Tuesday, December 14, 2010

Assange: Free speech or anarchy?

I am undecided on Wikileaks founder Julian Assange. Clearly, as he posted his bail, Michael Moore is not. I suppose from the perspective of a documentary film maker the jailing of a journalist on what may be trumped up charges, the issue of one of free speech and a free press. I, however, look at the issue through the much broader lens of the public interests. Through this lens, things get a little more cloudy.

At first, I was very supportive of Wikileaks, particularly after the opaque and highly secretive Bush administration routinely massaged and manipulated intelligence and information for partisan purposes with disastrous results. A few timely leaks might have averted war (or landed Assange in Gitmo). But the recent series of leaks has changed my view of Mr. Assange. At this point, he looks less and less like a populous folk hero and more and more like a mud slinger.

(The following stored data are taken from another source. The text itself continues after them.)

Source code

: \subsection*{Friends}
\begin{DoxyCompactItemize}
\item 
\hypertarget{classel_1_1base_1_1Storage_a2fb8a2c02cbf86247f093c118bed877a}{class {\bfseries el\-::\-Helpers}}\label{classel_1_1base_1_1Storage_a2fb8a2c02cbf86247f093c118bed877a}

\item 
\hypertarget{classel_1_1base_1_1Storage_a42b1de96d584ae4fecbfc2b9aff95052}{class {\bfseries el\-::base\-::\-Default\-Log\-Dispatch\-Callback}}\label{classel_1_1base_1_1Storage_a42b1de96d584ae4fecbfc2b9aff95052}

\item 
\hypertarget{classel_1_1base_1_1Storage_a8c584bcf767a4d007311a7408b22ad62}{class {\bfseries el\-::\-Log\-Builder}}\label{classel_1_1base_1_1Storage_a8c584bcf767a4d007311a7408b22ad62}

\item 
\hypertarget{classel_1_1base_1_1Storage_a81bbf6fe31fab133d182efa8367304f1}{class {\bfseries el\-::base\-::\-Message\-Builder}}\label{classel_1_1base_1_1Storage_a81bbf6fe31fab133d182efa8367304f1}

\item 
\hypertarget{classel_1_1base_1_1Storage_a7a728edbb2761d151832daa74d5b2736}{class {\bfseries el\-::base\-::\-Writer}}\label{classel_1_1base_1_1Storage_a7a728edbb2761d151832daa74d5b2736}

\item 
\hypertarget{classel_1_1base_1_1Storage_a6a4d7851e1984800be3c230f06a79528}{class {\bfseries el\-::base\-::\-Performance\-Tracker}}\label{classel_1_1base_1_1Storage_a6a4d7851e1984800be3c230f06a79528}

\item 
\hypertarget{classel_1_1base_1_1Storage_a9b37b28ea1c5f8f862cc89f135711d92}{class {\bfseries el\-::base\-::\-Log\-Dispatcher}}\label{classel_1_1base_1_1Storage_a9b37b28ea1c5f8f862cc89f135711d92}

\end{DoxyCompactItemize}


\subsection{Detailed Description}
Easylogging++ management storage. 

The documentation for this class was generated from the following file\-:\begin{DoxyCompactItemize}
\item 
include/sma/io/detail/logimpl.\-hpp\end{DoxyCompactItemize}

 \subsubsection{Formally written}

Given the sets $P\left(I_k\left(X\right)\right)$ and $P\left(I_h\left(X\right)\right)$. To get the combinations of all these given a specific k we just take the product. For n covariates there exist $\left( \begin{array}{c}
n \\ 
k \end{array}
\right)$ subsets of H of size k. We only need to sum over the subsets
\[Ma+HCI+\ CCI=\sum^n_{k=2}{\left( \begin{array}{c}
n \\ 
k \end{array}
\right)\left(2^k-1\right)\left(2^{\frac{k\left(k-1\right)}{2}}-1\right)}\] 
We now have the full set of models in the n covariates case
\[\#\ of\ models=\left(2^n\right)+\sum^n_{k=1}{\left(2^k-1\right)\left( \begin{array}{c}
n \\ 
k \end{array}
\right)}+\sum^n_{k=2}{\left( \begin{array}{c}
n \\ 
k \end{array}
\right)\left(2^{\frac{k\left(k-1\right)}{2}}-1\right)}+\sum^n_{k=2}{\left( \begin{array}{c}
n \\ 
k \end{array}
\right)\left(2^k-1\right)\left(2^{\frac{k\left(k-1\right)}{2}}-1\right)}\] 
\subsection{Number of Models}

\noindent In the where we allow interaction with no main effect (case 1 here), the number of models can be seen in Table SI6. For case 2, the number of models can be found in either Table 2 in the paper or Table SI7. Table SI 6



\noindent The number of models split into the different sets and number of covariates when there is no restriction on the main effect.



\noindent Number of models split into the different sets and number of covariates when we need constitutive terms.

In one leaked cable, US Secretary of State Hillary Clinton questioned Embassy staff on the state of mind of Argentine President Cristina Kirchner, asking if her state of stress/emotion effected her decision making. But other than embarrassing the US and Ms. Clinton, what public service was rendered in releasing this cable? Likewise, embarrassing assessments of foreign leaders (Australian Prime Minister, Kevin Rudd is a "control freak", German chancellor Angela Merkel is “risk averse and rarely creative”, French president Nicolas Sarkozy is “brilliant, impatient, undiplomatic, hard to predict, charming, innovative, and summit-prone.”). Is it not part of the job of the State Dept. to make assessments of foreign leaders for the President and diplomatic corps? What public service is accomplished in releasing these cables?

Why these releases bother me is that diplomacy is a much preferred approach to international relations than more coercive tools, such as the near omnipotent US military. Diplomacy requires that leaders are able to communicate efficiently and securely with their diplomatic staff without worrying that everything they say or write might end up in the papers. Some secrets support peace and democracy. In my mind, releasing this type of information makes the world a much more dangerous place for democracy. I would much rather have the US Dept. of State getting and giving current, frank and honest intelligence to support diplomacy than having Dick Cheney setting up a war room in the Pentagon to twist and spin stale, inaccurate and misleading "intelligence" from questionable, self serving sources.